__EXERCISE DATA__.

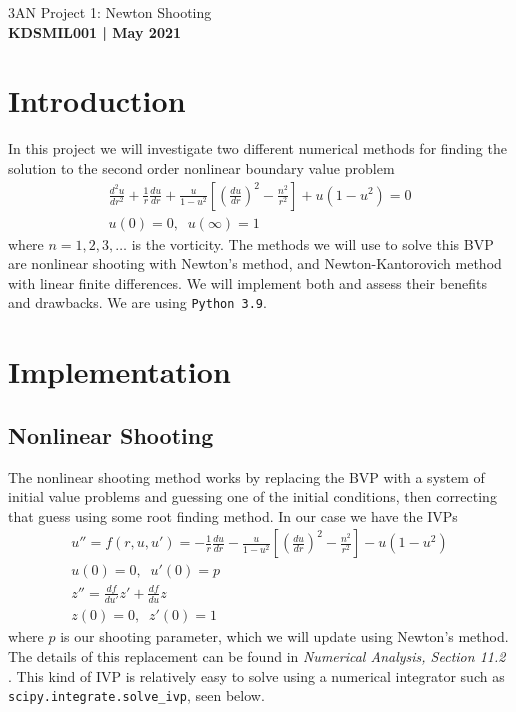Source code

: \documentclass[12pt]{article}
\numberwithin{equation}{section}
\numberwithin{figure}{section}
\numberwithin{table}{section}
\begin{document}
\begin{center}
    {\huge 3AN Project 1: Newton Shooting}\\
    \vspace{0.2in}
    \textbf{KDSMIL001 | May 2021}    
\end{center}

\section{Introduction}\label{sec:Introduction}
In this project we will investigate two different numerical methods for finding the solution to the second order nonlinear boundary value problem
\begin{equation}
\begin{gathered}
    \frac{d^2u}{dr^2}+\frac{1}{r}\frac{du}{dr}+\frac{u}{1-u^2}\left[\left(\frac{du}{dr}\right)^2-\frac{n^2}{r^2}\right]+u(1-u^2)=0\\
    u(0)=0, \;\; u(\infty)=1
\end{gathered}
\label{eqn:BVP}
\end{equation}
where $n=1,2,3,\dots$ is the vorticity. The methods we will use to solve this BVP are nonlinear shooting with Newton's method, and Newton-Kantorovich method with linear finite differences. We will implement both and assess their benefits and drawbacks. We are using \texttt{Python 3.9}.

\section{Implementation}\label{sec:Implementation}
\subsection{Nonlinear Shooting}
\par The nonlinear shooting method works by replacing the BVP with a system of initial value problems and guessing one of the initial conditions, then correcting that guess using some root finding method. In our case we have the IVPs 
\begin{equation}
    \begin{gathered}
        u''=f(r,u,u')=-\frac{1}{r}\frac{du}{dr}-\frac{u}{1-u^2}\left[\left(\frac{du}{dr}\right)^2-\frac{n^2}{r^2}\right]-u(1-u^2)\\
        u(0)=0,\;\; u'(0)=p\\
        z''=\frac{df}{du'}z'+\frac{df}{du}z\\
        z(0)=0,\;\; z'(0)=1
    \end{gathered}
    \label{eqn:Nonlinear Shooting IVP}
\end{equation}
where $p$ is our shooting parameter, which we will update using Newton's method. The details of this replacement can be found in \textit{Numerical Analysis, Section 11.2} \cite{burden}. This kind of IVP is relatively easy to solve using a numerical integrator such as \texttt{scipy.integrate.solve\_ivp}, seen below. 
\end{document}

__ASSIGNED TASK__.
Please report every line among the entries that includes "begin".

__YOUR RESPONSE__.
\begin{document}
\begin{center}
\begin{equation}
\begin{gathered}
\begin{equation}
    \begin{gathered}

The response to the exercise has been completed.